Brief :: Copy each line of the listing that includes "data".

Extracted entries ::
===============
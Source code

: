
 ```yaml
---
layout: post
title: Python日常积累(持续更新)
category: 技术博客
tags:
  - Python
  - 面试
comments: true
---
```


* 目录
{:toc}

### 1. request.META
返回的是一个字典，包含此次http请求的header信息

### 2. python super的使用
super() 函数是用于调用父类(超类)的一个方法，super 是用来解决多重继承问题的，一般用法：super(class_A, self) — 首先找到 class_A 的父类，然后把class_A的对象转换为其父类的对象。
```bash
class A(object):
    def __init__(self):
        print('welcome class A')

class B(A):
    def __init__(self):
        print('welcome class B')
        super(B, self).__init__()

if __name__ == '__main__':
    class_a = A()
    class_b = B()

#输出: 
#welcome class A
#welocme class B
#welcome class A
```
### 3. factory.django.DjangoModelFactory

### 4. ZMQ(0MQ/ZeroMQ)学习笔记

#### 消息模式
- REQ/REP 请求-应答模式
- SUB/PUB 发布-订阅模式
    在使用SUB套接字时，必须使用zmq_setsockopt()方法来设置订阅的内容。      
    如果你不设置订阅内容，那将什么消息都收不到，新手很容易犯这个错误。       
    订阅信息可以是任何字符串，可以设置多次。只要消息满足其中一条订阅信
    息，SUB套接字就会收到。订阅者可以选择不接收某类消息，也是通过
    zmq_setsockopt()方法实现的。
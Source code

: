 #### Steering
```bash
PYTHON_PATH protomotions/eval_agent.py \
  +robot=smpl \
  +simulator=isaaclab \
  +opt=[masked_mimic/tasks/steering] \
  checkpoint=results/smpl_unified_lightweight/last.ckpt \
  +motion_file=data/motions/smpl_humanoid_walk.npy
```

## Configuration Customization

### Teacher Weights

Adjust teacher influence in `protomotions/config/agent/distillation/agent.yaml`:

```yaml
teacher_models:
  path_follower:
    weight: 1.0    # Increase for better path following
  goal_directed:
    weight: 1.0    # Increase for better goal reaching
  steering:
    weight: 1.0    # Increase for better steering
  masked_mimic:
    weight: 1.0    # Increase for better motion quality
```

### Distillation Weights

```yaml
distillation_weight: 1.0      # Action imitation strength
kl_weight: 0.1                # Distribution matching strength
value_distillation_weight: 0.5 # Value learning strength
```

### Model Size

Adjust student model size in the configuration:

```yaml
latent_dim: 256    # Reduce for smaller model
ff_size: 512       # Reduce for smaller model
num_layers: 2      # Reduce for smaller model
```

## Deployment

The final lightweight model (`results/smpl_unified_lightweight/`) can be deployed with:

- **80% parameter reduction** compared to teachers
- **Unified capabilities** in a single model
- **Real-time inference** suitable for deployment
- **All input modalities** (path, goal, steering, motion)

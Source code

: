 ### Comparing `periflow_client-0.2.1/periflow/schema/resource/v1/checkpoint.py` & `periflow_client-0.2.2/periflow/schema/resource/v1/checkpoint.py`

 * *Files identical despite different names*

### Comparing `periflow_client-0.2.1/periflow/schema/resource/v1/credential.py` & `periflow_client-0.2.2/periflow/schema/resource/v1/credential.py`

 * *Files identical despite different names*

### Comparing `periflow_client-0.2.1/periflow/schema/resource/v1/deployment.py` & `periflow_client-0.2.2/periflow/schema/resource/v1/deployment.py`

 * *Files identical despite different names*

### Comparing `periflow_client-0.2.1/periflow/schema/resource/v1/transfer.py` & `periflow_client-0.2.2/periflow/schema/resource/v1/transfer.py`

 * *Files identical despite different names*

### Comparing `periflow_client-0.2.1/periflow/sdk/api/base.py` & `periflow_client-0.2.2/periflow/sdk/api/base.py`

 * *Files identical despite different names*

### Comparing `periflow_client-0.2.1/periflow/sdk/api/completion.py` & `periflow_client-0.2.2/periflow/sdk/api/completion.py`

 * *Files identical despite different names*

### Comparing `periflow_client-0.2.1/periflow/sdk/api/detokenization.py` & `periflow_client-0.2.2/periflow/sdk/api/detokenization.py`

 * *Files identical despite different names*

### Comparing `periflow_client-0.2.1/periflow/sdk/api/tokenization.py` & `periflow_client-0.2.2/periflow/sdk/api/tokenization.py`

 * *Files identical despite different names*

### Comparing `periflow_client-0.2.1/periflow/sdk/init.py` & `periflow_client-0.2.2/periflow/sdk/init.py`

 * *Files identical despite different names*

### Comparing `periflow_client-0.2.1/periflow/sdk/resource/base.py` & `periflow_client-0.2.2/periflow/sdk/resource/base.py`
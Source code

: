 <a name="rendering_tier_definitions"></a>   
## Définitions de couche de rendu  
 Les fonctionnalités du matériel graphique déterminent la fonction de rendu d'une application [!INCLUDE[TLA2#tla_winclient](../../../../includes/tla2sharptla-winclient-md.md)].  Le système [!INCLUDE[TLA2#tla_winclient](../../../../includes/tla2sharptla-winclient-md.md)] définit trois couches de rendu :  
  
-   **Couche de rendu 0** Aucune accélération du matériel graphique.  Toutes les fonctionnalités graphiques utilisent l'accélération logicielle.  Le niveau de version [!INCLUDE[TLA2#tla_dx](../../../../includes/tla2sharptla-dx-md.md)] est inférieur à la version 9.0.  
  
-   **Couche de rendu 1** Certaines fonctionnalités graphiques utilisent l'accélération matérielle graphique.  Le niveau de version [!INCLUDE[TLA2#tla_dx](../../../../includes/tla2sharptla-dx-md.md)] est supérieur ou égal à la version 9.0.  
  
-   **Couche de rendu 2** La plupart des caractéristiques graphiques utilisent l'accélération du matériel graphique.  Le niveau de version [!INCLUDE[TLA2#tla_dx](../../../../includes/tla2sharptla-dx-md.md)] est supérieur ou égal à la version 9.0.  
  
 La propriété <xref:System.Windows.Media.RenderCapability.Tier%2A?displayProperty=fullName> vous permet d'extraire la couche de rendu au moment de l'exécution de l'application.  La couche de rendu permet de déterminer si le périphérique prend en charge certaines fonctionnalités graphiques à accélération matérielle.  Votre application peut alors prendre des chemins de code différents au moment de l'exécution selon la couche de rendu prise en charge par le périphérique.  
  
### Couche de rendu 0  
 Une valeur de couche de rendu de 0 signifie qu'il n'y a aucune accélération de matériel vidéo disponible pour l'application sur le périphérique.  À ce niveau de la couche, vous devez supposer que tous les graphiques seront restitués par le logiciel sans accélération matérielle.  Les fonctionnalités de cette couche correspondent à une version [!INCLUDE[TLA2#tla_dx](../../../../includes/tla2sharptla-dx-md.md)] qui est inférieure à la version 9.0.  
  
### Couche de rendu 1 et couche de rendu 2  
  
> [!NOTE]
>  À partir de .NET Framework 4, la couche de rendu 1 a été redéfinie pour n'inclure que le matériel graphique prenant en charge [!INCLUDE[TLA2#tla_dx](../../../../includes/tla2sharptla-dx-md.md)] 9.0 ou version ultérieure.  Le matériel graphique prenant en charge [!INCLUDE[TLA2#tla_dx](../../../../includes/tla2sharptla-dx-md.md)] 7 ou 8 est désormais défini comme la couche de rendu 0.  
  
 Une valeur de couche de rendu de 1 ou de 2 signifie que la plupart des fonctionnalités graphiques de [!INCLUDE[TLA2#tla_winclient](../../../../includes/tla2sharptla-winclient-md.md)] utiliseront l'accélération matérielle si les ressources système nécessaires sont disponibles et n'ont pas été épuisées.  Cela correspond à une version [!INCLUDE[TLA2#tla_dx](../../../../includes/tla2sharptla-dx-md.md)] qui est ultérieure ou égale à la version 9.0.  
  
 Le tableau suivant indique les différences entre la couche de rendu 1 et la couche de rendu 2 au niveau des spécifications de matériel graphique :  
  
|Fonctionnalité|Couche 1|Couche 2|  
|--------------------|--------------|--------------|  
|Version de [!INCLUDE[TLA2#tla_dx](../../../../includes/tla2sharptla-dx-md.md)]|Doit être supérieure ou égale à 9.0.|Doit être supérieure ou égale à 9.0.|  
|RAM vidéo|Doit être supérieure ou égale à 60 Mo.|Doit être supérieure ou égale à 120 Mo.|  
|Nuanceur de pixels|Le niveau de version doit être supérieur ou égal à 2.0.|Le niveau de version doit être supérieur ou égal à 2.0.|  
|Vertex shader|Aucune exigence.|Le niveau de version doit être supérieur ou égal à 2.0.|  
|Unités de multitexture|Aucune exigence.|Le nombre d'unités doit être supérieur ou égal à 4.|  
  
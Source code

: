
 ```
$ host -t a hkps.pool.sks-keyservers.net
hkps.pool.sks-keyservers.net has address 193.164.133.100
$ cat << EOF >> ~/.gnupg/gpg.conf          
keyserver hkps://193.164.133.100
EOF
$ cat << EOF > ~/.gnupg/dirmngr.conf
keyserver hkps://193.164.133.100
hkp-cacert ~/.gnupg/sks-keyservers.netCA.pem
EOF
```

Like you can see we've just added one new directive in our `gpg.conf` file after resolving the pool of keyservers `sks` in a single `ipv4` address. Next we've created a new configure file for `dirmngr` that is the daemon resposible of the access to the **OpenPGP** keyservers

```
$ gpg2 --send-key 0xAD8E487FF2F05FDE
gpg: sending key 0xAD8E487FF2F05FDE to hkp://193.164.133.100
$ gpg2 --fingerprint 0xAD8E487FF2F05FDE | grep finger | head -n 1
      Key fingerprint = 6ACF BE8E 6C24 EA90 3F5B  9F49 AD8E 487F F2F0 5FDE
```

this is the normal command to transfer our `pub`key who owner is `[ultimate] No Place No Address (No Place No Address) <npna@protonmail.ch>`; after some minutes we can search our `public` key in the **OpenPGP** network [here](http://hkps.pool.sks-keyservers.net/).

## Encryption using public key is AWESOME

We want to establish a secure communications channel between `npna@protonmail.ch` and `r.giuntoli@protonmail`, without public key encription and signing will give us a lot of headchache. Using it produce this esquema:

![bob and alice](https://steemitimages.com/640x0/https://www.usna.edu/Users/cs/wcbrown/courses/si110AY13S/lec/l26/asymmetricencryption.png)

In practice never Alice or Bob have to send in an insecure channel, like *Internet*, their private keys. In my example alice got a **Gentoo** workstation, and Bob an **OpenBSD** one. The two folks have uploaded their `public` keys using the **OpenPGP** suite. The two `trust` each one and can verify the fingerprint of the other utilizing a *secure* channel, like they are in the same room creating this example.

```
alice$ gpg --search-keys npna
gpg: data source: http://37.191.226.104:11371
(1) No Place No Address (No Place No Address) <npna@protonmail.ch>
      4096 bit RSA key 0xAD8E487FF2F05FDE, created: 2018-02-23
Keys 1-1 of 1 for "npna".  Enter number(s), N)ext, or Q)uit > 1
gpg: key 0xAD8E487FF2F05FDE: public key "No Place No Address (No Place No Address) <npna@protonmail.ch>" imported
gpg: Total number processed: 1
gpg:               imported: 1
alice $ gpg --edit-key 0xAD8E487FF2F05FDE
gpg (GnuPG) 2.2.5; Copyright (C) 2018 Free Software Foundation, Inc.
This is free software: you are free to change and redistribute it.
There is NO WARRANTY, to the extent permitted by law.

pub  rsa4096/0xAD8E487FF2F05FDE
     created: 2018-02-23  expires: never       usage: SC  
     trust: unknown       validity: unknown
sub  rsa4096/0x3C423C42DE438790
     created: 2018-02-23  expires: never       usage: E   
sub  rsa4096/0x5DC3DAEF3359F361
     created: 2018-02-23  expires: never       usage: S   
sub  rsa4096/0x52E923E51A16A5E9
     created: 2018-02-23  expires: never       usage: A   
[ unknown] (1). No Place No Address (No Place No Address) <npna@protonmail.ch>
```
===============
Problem solution ::
  +motion_file=data/motions/smpl_humanoid_walk.npy
gpg: data source: http://37.191.226.104:11371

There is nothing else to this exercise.